Entretemps, le pays s'est vidé se ses élites.Ce qui a permis à une poignée de sous doués de faire main basse sur le pays, le plongeant dans un abîme de désespoir
L’historien Fethi El Yasir a publié il y a quelques années un livre sur les deux ans de gouvernance de la Troïka au début de la révolution qui porte le titre "L’Etat des amateurs". Il compare l’équipe au pouvoir sous cette troïka à un vaisseau spatial dont le pilotage a été confié à un groupe qui, ignorant tout de cette tâche, s’est mis avec une frénésie juvénile à appuyer sur tous les boutons de commande à l’aveuglette jusqu’à la chute du vaisseau.
Cet amateurisme est particulièrement parlant dans la nouvelle classe politique.. Les Tunisiens sont témoins des frasques des députés grâce à la retransmission des séances plénières de l’Assemblée, transformée pour l’occasion en foire d’empoigne. Pour faire parler de lui, un groupuscule avatar des Ligues de protection de la révolution, El Karama s’est particulièrement distingué ces derniers temps par ses motions en veux-tu, en-voilà. Aujourd’hui, c’est la France qui est dans leur collimateur. Le texte bâclé et peu argumenté demande à la France de s’excuser auprès des Tunisiens sur un ton comminatoire pour les crimes commis contre le peuple tunisien.Heureusement que l'assemblée ne les a pas suivis.

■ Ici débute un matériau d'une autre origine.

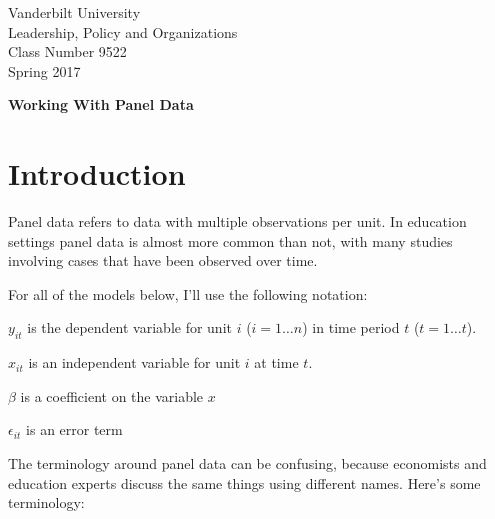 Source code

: \documentclass[12pt]{article}
\begin{document}
\thispagestyle{empty}%

\setlength{\parskip}{1ex plus 0.5ex minus 0.2ex}

\setcounter{secnumdepth}{-2}


\begin{flushleft}
Vanderbilt University\\Leadership, Policy and Organizations\\Class Number 9522\\ Spring 2017
\end{flushleft}

\begin{center}
\textbf{Working With Panel Data}
\end{center}

\section{Introduction}

Panel data refers to data with multiple observations per unit. In
education settings panel data is almost more common than not, with
many studies involving cases that have been observed over time.

For all of the models below, I'll use the following notation:

$y_{it}$ is the dependent variable for unit $i$ ($i=1 \ldots n$) in time period $t$ ($t= 1 \ldots t$). 

$x_{it}$ is an independent variable for unit $i$ at time $t$. 

$\beta$ is a coefficient on the variable $x$

$\epsilon_{it}$ is an error term


The terminology around panel data can be confusing, because economists
and education experts discuss the same things using different
names. Here's some terminology:
\end{document}
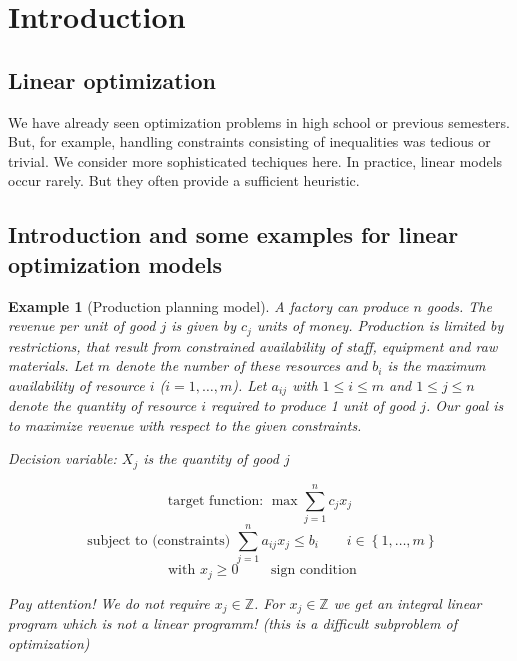 \documentclass[a4paper]{article}
\numberwithin{lecref}{subsection}
\newcounter{exercises}
\newtheorem{example}[exercises]{Example}
\newcommand{\Set}[1]{\left\{#1\right\}}
\begin{document}
\section{Introduction}
\subsection{Linear optimization}

We have already seen optimization problems in high school or previous semesters.
But, for example, handling constraints consisting of inequalities was tedious or trivial.
We consider more sophisticated techiques here.
In practice, linear models occur rarely. But they often provide a sufficient heuristic.

\subsection{Introduction and some examples for linear optimization models}

\begin{example}[Production planning model]
	\label{example:1}
	A factory can produce $n$ goods.
	The revenue per unit of good $j$ is given by $c_j$ units of money.
	Production is limited by restrictions, that result from constrained availability of staff, equipment and raw materials.
	Let $m$ denote the number of these resources and $b_i$ is the maximum availability of resource $i$ ($i = 1, \dots, m$).
	Let $a_{ij}$ with $1 \leq i \leq m$ and $1 \leq j \leq n$ denote the quantity of resource $i$ required to produce 1 unit of good $j$.
	Our goal is to maximize revenue with respect to the given constraints.

	\emph{Decision variable:} $X_j$ is the quantity of good $j$

	\[ \text{target function: } \max \sum_{j=1}^n c_j x_j \]
	\[ \text{ subject to (constraints) } \sum_{j=1}^n a_{ij} x_j \leq b_i \qquad i \in \Set{1, \dots, m} \]
	\[ \text{ with } x_j \geq 0 \qquad \text{ sign condition} \]

	Pay attention! We do not require $x_j \in \mathbb Z$. For $x_j \in \mathbb Z$ we get an integral linear program which is \emph{not} a linear programm! (this is a difficult subproblem of optimization)
\end{example}
\end{document}
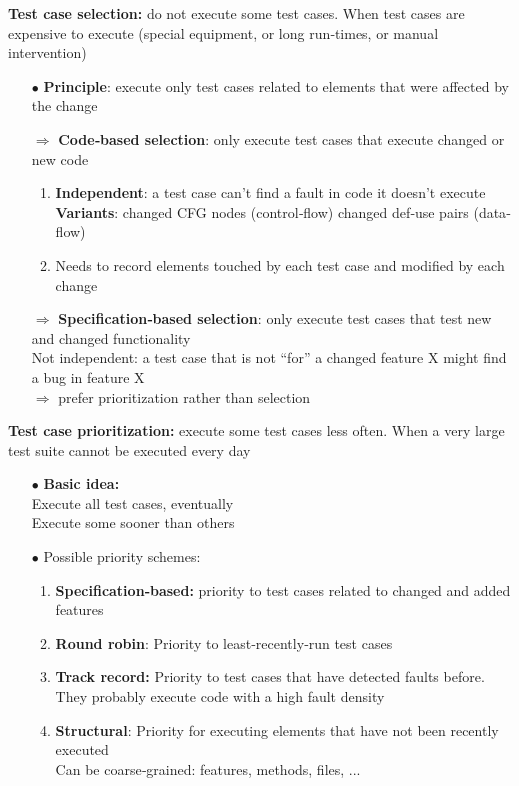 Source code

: \documentclass{article}
\begin{document}
\begin{multicols}{2}
\noindent \textbf{Test
case
selection:} do
not
execute
some
test
cases.
When
test
cases
are
expensive
to
execute
(special
equipment,
or
long
run‐times,
or
manual
intervention)
\begin{itemize}
    \item [$\bullet$]\textbf{Principle}:
execute
only
test
cases
related
to
elements
that
were
affected
by
the
change\\
    \item [$\Rightarrow$]\textbf{Code‐based
selection}:
only
execute
test
cases
that
execute
changed
or
new
code
\begin{enumerate}
    \item \textbf{Independent}:
a
test
case
can’t
find
a
fault
in
code
it
doesn’t
execute\\
\textbf{Variants}:
changed
CFG
nodes
(control‐flow)
changed
def‐use
pairs
(data‐flow)
    \item Needs
to
record
elements
touched
by
each
test
case
and
modified
by
each
change
\end{enumerate}


    \item [$\Rightarrow$]\textbf{Specification‐based selection}:
only
execute
test
cases
that
test
new
and
changed
functionality\\
Not
independent:
a
test
case
that
is
not
“for”
a
changed
feature
X
might
find
a
bug
in
feature
X\\
$\Rightarrow$ prefer
prioritization rather
than
selection

\end{itemize}

\vfill\null\columnbreak
\noindent \textbf{Test
case
prioritization:}
execute
some
test
cases
less
often.
When
a
very
large
test
suite
cannot
be
executed
every
day
\begin{itemize}
    \item [$\bullet$]\textbf{Basic
idea:}\\
Execute
all test
cases,
eventually
\\Execute
some
sooner
than
others
    \item [$\bullet$]Possible
priority
schemes:
\begin{enumerate}
    \item \textbf{Specification‐based:}
priority
to
test
cases
related
to
changed
and
added
features
    \item \textbf{Round
robin}:
Priority
to
least‐recently‐run
test
cases
    \item \textbf{Track
record:}
Priority
to
test
cases
that
have
detected
faults
before.
They
probably
execute
code
with
a
high
fault
density
    \item \textbf{Structural}:
Priority
for
executing
elements
that
have
not
been
recently
executed\\
Can
be
coarse‐grained:
features,
methods,
files,
...
\end{enumerate}
\end{itemize}
\vfill\null
\end{multicols}
\end{document}
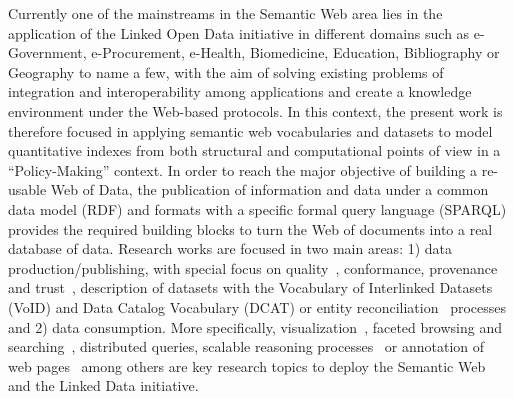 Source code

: % 
Currently one of the mainstreams in the Semantic Web area lies in the application of the Linked Open Data initiative in 
different domains such as  e-Government, e-Procurement, e-Health, Biomedicine, Education, Bibliography or Geography to name a few,  
with the aim of solving existing problems of integration and interoperability among applications and create a 
knowledge environment under the Web-based protocols. In this context, the present work is therefore focused 
in applying semantic web vocabularies and datasets to model quantitative indexes from both structural 
and computational points of view in a ``Policy-Making'' context. In order to reach the major objective of building a re-usable Web of Data,  
the publication of information and data under a common data model (RDF) and formats with 
a specific formal query language (SPARQL) provides the required building blocks to turn 
the Web of documents into a real database of data. Research works are focused in two main areas: 1) data production/publishing, 
with special focus on quality~\cite{Bizer:2009:QIF:1482178.1482280}, conformance, provenance and trust~\cite{w3c-prov}, description of datasets with the Vocabulary of Interlinked Datasets (VoID) 
and Data Catalog Vocabulary (DCAT) or entity reconciliation~\cite{Maali_Cyganiak_2011} processes and 2) data consumption. More specifically, visualization~\cite{DBLP:journals/semweb/DadzieR11}, 
faceted browsing and searching~\cite{hoga-etal-2011-swse-JWS}, distributed queries, scalable reasoning processes~\cite{DBLP:conf/semweb/HoganPPD10} or 
annotation of web pages~\cite{rdfa-primer} among others are key research topics to deploy the Semantic Web and the Linked Data initiative.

Loin de moi l’idée de minorer les exactions commises lors de la période coloniale et même après l'indépendance comme le ratissage du Cap Bon où les troupes du général Garbay, le commandant en chef de l’armée d’occupation, ont commis des atrocités, notamment à Tazerka en 1952, mais aussi, la réaction disproportionnée de l'armée fançaise aux tentatives de récupérer la base de Sidi Ahmed à Bizerte en en juillet 1961.
Le président de République Kaïs Saïed a eu raison de dire que: «sur ces questions-là, on ne discute pas avec la France à coup de motions».Il faut tenir compte de la dictature de la géographie.Ce pays est notre voisin, notre premier partenaire économique et qui, au surplus, abrite plus d’un million de Tunisiens, sans compter les illégaux.
Quant à la colonisation de la Tunisie par la France,il faut se mettre dans le contexte de la fin du 19 siècle où il n’était nullement question des droits des pays à disposer deux-mêmes. C’était une étape de l’histoire de l’humanité où tout était permis aux puissants comme s’il relevait de l’ordre naturel des choses.
Lorsque le 12 mai 1881 la colonne du général Bréart s’est présentée devant le palais du Bardo, le pays était en pleine déliquescence. Sans se faire prier, le bey régnant Mohamed Sadok Bey signa le traité du protectorat dans l'indifférence générale.
C'est que la Tunisie était tout simplement colonisable. Le pouvoir n'était pas à prendre mais à ramasser.